Of course, not all networks come with added complications.
The provider in question was part of the network MedRisk, which is responsible for issuing payment and the EOR. For that reason, Broadspire forwards the provider’s bills to MedRisk. Unfortunately, the bills in question never made it to MedRisk, which MedRisk representatives confirmed.
Broadspire’s claims adjuster confirmed that the provider in question should send bills directly to MedRisk. But neither MedRisk nor Broadspire bothered to communicate this information to the provider, which led to the current debacle.
In theory, it shouldn’t be that difficult for Broadspire to electronically transmit bills to MedRisk.

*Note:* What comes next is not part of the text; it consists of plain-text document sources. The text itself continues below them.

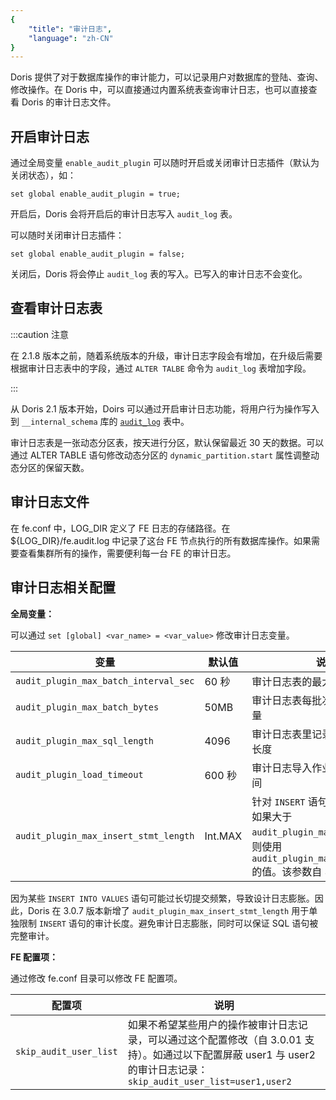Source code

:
 ```yaml
---
{
    "title": "审计日志",
    "language": "zh-CN"
}
---
```


<!-- 
Licensed to the Apache Software Foundation (ASF) under one
or more contributor license agreements.  See the NOTICE file
distributed with this work for additional information
regarding copyright ownership.  The ASF licenses this file
to you under the Apache License, Version 2.0 (the
"License"); you may not use this file except in compliance
with the License.  You may obtain a copy of the License at

  http://www.apache.org/licenses/LICENSE-2.0

Unless required by applicable law or agreed to in writing,
software distributed under the License is distributed on an
"AS IS" BASIS, WITHOUT WARRANTIES OR CONDITIONS OF ANY
KIND, either express or implied.  See the License for the
specific language governing permissions and limitations
under the License.
-->

Doris 提供了对于数据库操作的审计能力，可以记录用户对数据库的登陆、查询、修改操作。在 Doris 中，可以直接通过内置系统表查询审计日志，也可以直接查看 Doris 的审计日志文件。

## 开启审计日志

通过全局变量 `enable_audit_plugin` 可以随时开启或关闭审计日志插件（默认为关闭状态），如：

`set global enable_audit_plugin = true;`

开启后，Doris 会将开启后的审计日志写入 `audit_log` 表。

可以随时关闭审计日志插件：

`set global enable_audit_plugin = false;`

关闭后，Doris 将会停止 `audit_log` 表的写入。已写入的审计日志不会变化。

## 查看审计日志表

:::caution 注意

在 2.1.8 版本之前，随着系统版本的升级，审计日志字段会有增加，在升级后需要根据审计日志表中的字段，通过 `ALTER TALBE` 命令为 `audit_log` 表增加字段。

:::

从 Doris 2.1 版本开始，Doirs 可以通过开启审计日志功能，将用户行为操作写入到 `__internal_schema` 库的 [`audit_log`](../admin-manual/system-tables/internal_schema/audit_log) 表中。

审计日志表是一张动态分区表，按天进行分区，默认保留最近 30 天的数据。可以通过 ALTER TABLE 语句修改动态分区的 `dynamic_partition.start` 属性调整动态分区的保留天数。

## 审计日志文件

在 fe.conf 中，LOG\_DIR 定义了 FE 日志的存储路径。在 ${LOG\_DIR}/fe.audit.log 中记录了这台 FE 节点执行的所有数据库操作。如果需要查看集群所有的操作，需要便利每一台 FE 的审计日志。

## 审计日志相关配置

**全局变量：**

可以通过 `set [global] <var_name> = <var_value>` 修改审计日志变量。

| 变量                                    | 默认值   | 说明               |
| ------------------------------------- | ----- | ---------------- |
| `audit_plugin_max_batch_interval_sec` | 60 秒  | 审计日志表的最大写入间隔。    |
| `audit_plugin_max_batch_bytes`        | 50MB  | 审计日志表每批次最大写入数据量  |
| `audit_plugin_max_sql_length`         | 4096  | 审计日志表里记录的语句的最大长度 |
| `audit_plugin_load_timeout`           | 600 秒 | 审计日志导入作业的默认超时时间  |
| `audit_plugin_max_insert_stmt_length` | Int.MAX | 针对 `INSERT` 语句最大长度限制。如果大于 `audit_plugin_max_sql_length`，则使用 `audit_plugin_max_sql_length` 的值。该参数自 3.0.7 支持。 |

因为某些 `INSERT INTO VALUES` 语句可能过长切提交频繁，导致设计日志膨胀。因此，Doris 在 3.0.7 版本新增了 `audit_plugin_max_insert_stmt_length` 用于单独限制 `INSERT` 语句的审计长度。避免审计日志膨胀，同时可以保证 SQL 语句被完整审计。

**FE 配置项：**

通过修改 fe.conf 目录可以修改 FE 配置项。

| 配置项                    | 说明                                                                           |
| ---------------------- | ---------------------------------------------------------------------------- |
| `skip_audit_user_list` | 如果不希望某些用户的操作被审计日志记录，可以通过这个配置修改（自 3.0.01 支持）。如通过以下配置屏蔽 user1 与 user2 的审计日志记录： `skip_audit_user_list=user1,user2`|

An electronic route of the kind DaisyBill maintains with countless payors is all it takes. This way, Broadspire can get bills where they need to go, rather than issuing generic denials that baffle the provider.
Whatever portion of the blame we assign to Broadspire and MedRisk, respectively, one thing is clear: the added step of passing Broadspire claims through MedRisk resulted in a non-compliant EOR, created pointless friction, delayed payment, and wasted the provider’s time.